‘The First Lady’ Stars Viola Davis, Michelle Pfeiffer and Gillian Anderson on Becoming Michelle Obama, Betty Ford and Eleanor Roosevelt

Michelle Pfeiffer didn’t know much about Betty Ford before she signed on to play her in the new Showtime anthology series “The First Lady.”

“I really only knew about, of course, the Betty Ford Center, which is I think what she’s the most famous for,” Pfeiffer told me at the show’s premiere on Thursday at the DGA building in Los Angeles. “And I knew that she came out and was open and transparent about her own issues with substance abuse and alcoholism, which was very, very taboo at the time. And she was discouraged from doing so. And she came out and spoke candidly and transparently about her breast cancer and about mental illness.”

Pfeiffer’s admiration for Ford grew while preparing for the role before transforming into the presidential spouse, who became first lady in 1974 when Gerald Ford was sworn in as president following Richard Nixon’s resignation amid the Watergate scandal.

“I think people really trusted her and she was one of the most popular first ladies ever. Because people really trusted her. And because of her, her kind of lifting the veil of shame on a lot of these taboo subjects, it allowed other people to talk about them, and to come out and get the help that they needed.”

She added, “When I got into it, I saw much there was to Betty … It was kind of daunting because, when you’re playing a real person, especially one who is so revered and historical, you want to honor them in the best way that you can.”

Pfeiffer and her co-stars also shared some of the more challenging work they faced for their portrayals.

“She had this kind of odd speech pattern,” Pfeiffer said of Ford. “It was a couple of different regions kind of mixed together. It was Midwest with a little bit of southern in there. I was like where is that ‘a’ coming from?”

Viola Davis says becoming Michelle Obama was about stepping into her shoes. “She walks like a boss,” Davis said, laughing.

Davis is also a producer on the series. “During the pandemic, I was like, I’m ready to jump out of a plane,” she said. “I’m ready to do something that wakes me up, good or bad. And sometimes you need that to rediscover your passion for the work again.”

With Davis’ memoir, “Finding Me,” coming out on April 26, I asked if she had plans to adapt her life story into a feature. While nothing is in the works yet, the Oscar-winner said, “Whoever plays Viola Davis is yet to be discovered. She’s gotta be a little chocolate girl.”

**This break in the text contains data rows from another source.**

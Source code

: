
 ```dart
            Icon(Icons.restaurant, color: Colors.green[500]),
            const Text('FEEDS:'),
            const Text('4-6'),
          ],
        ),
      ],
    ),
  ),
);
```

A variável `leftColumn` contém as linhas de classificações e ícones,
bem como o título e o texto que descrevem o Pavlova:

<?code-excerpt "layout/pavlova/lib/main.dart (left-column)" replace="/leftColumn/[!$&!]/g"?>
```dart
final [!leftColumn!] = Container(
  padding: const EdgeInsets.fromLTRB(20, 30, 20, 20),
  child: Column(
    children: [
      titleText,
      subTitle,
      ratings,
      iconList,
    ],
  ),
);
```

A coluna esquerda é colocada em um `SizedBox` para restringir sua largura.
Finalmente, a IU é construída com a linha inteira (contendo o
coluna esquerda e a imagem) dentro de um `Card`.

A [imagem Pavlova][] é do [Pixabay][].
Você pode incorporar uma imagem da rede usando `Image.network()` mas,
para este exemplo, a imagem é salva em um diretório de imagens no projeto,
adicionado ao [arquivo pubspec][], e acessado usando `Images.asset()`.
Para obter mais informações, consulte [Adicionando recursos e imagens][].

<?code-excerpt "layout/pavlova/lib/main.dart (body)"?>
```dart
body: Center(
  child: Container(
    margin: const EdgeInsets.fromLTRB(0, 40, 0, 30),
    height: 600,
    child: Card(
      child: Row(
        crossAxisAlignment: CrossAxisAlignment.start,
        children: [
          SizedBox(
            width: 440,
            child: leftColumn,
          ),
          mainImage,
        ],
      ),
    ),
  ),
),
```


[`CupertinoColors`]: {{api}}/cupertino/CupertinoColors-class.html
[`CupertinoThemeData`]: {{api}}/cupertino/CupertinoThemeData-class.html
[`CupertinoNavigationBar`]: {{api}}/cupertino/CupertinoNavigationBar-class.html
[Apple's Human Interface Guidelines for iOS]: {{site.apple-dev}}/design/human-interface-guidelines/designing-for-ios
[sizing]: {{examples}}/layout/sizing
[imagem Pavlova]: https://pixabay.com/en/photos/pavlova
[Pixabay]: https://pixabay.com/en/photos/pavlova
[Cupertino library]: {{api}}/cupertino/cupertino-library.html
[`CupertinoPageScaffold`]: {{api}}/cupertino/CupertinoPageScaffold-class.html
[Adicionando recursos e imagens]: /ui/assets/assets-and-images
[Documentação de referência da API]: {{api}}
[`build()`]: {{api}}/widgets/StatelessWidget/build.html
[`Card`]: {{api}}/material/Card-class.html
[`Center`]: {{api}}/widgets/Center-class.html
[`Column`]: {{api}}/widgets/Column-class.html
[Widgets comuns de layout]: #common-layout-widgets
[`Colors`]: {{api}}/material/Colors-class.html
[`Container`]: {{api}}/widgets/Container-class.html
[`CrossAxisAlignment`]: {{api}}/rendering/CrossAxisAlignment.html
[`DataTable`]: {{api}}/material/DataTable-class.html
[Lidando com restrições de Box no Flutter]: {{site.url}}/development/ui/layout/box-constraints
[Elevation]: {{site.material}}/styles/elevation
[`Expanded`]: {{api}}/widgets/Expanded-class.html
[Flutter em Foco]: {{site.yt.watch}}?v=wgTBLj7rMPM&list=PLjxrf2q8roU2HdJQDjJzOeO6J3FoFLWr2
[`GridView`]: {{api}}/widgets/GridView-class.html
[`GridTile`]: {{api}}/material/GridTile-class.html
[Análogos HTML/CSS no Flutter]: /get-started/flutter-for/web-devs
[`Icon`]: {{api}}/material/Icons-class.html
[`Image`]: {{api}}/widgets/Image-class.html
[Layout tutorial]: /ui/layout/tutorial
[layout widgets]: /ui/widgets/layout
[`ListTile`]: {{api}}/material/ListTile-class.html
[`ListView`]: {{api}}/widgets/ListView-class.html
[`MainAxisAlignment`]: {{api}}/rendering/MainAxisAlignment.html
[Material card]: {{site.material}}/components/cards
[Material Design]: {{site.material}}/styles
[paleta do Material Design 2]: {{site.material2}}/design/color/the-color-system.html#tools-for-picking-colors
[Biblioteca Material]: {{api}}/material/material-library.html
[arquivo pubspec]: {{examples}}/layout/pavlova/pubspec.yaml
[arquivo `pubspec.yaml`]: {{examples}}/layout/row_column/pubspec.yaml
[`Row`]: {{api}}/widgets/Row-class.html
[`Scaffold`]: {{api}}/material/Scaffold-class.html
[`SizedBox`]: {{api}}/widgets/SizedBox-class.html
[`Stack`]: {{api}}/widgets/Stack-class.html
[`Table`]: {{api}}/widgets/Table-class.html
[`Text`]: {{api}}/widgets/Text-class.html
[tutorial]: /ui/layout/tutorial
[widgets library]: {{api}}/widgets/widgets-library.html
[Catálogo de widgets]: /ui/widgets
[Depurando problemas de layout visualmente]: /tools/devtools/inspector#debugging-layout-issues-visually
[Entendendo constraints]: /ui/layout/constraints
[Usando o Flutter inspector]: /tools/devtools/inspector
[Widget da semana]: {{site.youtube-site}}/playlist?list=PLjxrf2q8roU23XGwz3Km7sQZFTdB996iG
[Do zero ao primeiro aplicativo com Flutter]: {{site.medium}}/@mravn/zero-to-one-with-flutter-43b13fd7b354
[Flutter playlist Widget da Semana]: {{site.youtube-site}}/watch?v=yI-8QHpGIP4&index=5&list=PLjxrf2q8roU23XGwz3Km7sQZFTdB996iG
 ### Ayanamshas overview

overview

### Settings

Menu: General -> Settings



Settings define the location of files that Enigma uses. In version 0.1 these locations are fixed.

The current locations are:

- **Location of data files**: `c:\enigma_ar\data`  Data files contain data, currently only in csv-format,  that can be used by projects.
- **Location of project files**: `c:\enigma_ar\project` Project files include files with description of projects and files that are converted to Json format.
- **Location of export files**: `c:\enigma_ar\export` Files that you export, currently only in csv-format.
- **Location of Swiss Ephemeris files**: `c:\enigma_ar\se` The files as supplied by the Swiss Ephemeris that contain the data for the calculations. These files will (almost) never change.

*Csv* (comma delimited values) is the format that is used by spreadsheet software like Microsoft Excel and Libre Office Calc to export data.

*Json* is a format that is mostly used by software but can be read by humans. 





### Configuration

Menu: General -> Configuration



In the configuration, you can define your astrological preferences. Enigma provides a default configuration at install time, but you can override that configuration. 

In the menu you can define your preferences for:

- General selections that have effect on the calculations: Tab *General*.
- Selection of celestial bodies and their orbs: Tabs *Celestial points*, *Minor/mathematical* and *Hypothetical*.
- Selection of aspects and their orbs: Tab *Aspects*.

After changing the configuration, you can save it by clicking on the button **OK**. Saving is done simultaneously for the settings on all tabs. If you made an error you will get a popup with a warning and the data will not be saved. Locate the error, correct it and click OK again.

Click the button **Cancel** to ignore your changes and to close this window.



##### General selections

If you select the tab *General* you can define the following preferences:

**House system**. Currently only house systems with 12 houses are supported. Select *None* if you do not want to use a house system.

Gillian Anderson also needed to nail a specific dialect while playing Eleanor Roosevelt. “It was so unpredictable because she grew up in England and in the U.S.,” she told me. “Eleanor had certain words that they just wouldn’t normally be spoken in her particular way if she hadn’t grown up in the U.K. … It was getting used to those specificities.”

It was also the first time Anderson used fake teeth. She tried several different versions created by London-based Fangs FX. “Sometimes they’d look completely ludicrous and eventually they were whittled down into something that felt remotely human,” she said.

“First Lady” premieres on Showtime on Sunday, April 17.